Go through the records and report each line holding the string "they".

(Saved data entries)
________

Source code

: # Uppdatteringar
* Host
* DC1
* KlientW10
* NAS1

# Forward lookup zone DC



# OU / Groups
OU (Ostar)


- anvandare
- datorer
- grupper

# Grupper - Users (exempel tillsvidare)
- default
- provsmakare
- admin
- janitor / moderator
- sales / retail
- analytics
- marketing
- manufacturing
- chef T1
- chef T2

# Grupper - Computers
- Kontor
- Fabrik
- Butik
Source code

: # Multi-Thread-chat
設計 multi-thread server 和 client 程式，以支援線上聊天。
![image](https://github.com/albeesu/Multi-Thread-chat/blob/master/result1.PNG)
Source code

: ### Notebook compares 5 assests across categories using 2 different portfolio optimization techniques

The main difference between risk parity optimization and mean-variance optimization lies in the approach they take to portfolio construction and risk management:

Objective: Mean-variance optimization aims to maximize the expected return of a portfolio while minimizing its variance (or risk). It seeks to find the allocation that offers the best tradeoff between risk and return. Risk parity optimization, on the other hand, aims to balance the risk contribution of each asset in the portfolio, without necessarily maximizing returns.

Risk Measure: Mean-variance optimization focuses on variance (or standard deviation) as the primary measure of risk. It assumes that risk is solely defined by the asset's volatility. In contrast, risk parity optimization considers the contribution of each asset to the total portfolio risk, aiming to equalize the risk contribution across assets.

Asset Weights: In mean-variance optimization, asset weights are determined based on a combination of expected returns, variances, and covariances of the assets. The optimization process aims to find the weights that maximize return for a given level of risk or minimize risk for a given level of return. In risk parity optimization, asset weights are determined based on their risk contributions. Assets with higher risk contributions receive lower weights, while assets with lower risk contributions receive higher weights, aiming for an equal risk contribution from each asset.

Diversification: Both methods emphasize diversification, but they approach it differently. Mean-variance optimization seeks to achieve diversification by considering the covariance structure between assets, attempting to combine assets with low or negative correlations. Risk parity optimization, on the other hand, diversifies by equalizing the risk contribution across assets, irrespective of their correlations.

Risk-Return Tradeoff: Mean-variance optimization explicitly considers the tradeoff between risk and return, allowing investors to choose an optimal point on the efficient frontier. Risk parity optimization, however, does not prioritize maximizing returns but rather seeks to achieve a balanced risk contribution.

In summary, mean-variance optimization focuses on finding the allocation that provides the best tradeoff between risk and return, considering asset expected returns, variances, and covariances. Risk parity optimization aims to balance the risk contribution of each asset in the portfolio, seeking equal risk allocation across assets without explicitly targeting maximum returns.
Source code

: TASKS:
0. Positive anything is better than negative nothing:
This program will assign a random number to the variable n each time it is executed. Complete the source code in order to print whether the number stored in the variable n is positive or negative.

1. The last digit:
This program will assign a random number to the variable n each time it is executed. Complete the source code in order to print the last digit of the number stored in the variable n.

________

EXERCISE SOLUTION:
The main difference between risk parity optimization and mean-variance optimization lies in the approach they take to portfolio construction and risk management:
Diversification: Both methods emphasize diversification, but they approach it differently. Mean-variance optimization seeks to achieve diversification by considering the covariance structure between assets, attempting to combine assets with low or negative correlations. Risk parity optimization, on the other hand, diversifies by equalizing the risk contribution across assets, irrespective of their correlations.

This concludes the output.